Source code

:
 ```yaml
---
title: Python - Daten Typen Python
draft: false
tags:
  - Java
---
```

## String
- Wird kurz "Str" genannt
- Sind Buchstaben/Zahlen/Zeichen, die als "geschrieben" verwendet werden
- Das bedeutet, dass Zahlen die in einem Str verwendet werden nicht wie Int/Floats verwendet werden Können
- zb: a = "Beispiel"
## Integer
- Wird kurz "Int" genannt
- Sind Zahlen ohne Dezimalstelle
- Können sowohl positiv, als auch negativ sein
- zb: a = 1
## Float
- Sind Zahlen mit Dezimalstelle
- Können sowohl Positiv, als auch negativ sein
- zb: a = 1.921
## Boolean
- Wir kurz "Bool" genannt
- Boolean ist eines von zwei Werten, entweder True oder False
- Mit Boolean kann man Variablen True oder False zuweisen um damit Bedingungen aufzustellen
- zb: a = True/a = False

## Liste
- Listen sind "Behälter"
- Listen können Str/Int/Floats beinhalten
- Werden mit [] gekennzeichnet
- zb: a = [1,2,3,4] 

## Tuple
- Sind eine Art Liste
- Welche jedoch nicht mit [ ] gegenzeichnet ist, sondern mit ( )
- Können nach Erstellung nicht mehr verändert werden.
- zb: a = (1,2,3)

____

What to produce: Return every line in the records that includes the string "Boolean".

Written response:
## Boolean
- Boolean ist eines von zwei Werten, entweder True oder False
- Mit Boolean kann man Variablen True oder False zuweisen um damit Bedingungen aufzustellen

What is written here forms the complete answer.